(Data to process)

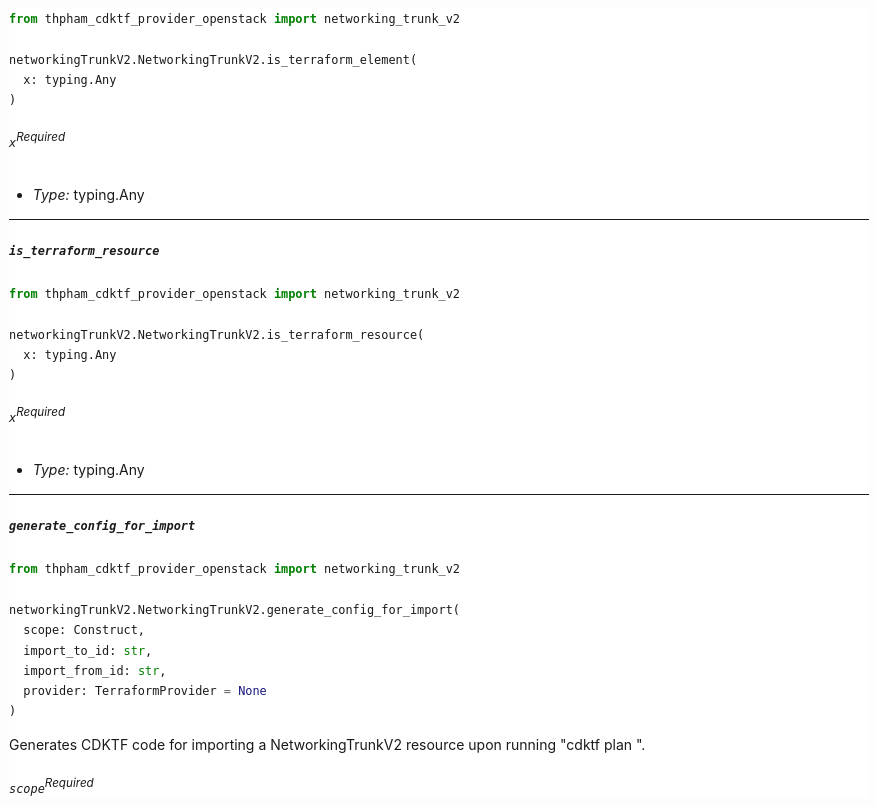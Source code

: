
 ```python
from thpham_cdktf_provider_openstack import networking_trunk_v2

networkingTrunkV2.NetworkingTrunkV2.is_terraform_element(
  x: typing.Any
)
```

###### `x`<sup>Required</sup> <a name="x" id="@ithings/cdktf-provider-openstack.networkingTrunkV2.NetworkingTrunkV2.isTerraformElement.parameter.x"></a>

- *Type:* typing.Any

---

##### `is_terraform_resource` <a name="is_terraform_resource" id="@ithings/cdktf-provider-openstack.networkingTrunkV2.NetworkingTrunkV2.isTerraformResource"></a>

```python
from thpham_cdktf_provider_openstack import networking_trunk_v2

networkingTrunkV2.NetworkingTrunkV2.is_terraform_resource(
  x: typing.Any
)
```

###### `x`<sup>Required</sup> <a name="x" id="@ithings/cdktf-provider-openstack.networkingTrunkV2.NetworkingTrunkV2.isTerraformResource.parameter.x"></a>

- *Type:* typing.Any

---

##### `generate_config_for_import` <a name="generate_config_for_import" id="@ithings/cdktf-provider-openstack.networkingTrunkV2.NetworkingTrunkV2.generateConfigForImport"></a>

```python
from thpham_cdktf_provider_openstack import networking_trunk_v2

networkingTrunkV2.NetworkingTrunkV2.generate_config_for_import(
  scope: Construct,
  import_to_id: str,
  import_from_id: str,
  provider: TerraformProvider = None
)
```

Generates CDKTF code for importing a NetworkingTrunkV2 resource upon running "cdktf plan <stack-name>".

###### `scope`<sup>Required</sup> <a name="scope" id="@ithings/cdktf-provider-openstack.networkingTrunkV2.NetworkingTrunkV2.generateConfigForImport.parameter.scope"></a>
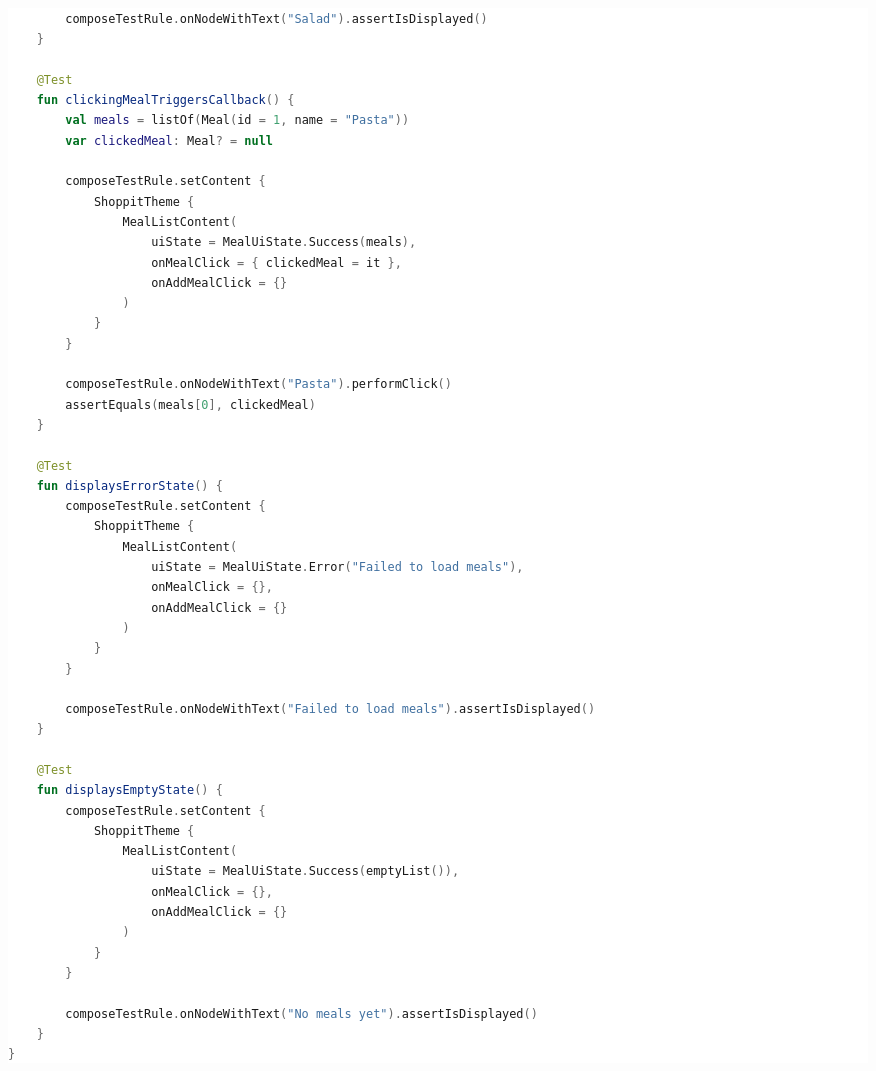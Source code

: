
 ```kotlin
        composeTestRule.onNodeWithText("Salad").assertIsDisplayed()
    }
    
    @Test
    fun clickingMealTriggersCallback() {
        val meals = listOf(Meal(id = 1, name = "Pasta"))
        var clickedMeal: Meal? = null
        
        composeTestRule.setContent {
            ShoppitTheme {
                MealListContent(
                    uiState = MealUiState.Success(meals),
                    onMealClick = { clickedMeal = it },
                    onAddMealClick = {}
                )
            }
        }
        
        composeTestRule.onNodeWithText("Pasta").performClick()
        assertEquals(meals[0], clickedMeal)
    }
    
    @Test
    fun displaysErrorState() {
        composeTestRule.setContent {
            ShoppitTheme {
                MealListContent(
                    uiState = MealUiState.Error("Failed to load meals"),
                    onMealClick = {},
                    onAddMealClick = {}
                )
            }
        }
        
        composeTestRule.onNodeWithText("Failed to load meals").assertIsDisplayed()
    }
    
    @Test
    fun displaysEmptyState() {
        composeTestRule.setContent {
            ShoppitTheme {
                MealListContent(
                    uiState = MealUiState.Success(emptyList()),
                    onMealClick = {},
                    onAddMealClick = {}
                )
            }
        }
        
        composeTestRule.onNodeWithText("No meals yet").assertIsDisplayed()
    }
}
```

(End Data to process)

## What the exercise asks
Transcribe every entry exactly. Leave out the pictures.

## Expected output
Source code

:
 ```python
from thpham_cdktf_provider_openstack import networking_trunk_v2

networkingTrunkV2.NetworkingTrunkV2.is_terraform_element(
  x: typing.Any
)
```

###### `x`<sup>Required</sup> <a name="x" id="@ithings/cdktf-provider-openstack.networkingTrunkV2.NetworkingTrunkV2.isTerraformElement.parameter.x"></a>

- *Type:* typing.Any

---

##### `is_terraform_resource` <a name="is_terraform_resource" id="@ithings/cdktf-provider-openstack.networkingTrunkV2.NetworkingTrunkV2.isTerraformResource"></a>

```python
from thpham_cdktf_provider_openstack import networking_trunk_v2

networkingTrunkV2.NetworkingTrunkV2.is_terraform_resource(
  x: typing.Any
)
```

###### `x`<sup>Required</sup> <a name="x" id="@ithings/cdktf-provider-openstack.networkingTrunkV2.NetworkingTrunkV2.isTerraformResource.parameter.x"></a>

- *Type:* typing.Any

---

##### `generate_config_for_import` <a name="generate_config_for_import" id="@ithings/cdktf-provider-openstack.networkingTrunkV2.NetworkingTrunkV2.generateConfigForImport"></a>

```python
from thpham_cdktf_provider_openstack import networking_trunk_v2

networkingTrunkV2.NetworkingTrunkV2.generate_config_for_import(
  scope: Construct,
  import_to_id: str,
  import_from_id: str,
  provider: TerraformProvider = None
)
```

Generates CDKTF code for importing a NetworkingTrunkV2 resource upon running "cdktf plan <stack-name>".

###### `scope`<sup>Required</sup> <a name="scope" id="@ithings/cdktf-provider-openstack.networkingTrunkV2.NetworkingTrunkV2.generateConfigForImport.parameter.scope"></a>
Source code

:
 ```kotlin
        composeTestRule.onNodeWithText("Salad").assertIsDisplayed()
    }
    
    @Test
    fun clickingMealTriggersCallback() {
        val meals = listOf(Meal(id = 1, name = "Pasta"))
        var clickedMeal: Meal? = null
        
        composeTestRule.setContent {
            ShoppitTheme {
                MealListContent(
                    uiState = MealUiState.Success(meals),
                    onMealClick = { clickedMeal = it },
                    onAddMealClick = {}
                )
            }
        }
        
        composeTestRule.onNodeWithText("Pasta").performClick()
        assertEquals(meals[0], clickedMeal)
    }
    
    @Test
    fun displaysErrorState() {
        composeTestRule.setContent {
            ShoppitTheme {
                MealListContent(
                    uiState = MealUiState.Error("Failed to load meals"),
                    onMealClick = {},
                    onAddMealClick = {}
                )
            }
        }
        
        composeTestRule.onNodeWithText("Failed to load meals").assertIsDisplayed()
    }
    
    @Test
    fun displaysEmptyState() {
        composeTestRule.setContent {
            ShoppitTheme {
                MealListContent(
                    uiState = MealUiState.Success(emptyList()),
                    onMealClick = {},
                    onAddMealClick = {}
                )
            }
        }
        
        composeTestRule.onNodeWithText("No meals yet").assertIsDisplayed()
    }
}
```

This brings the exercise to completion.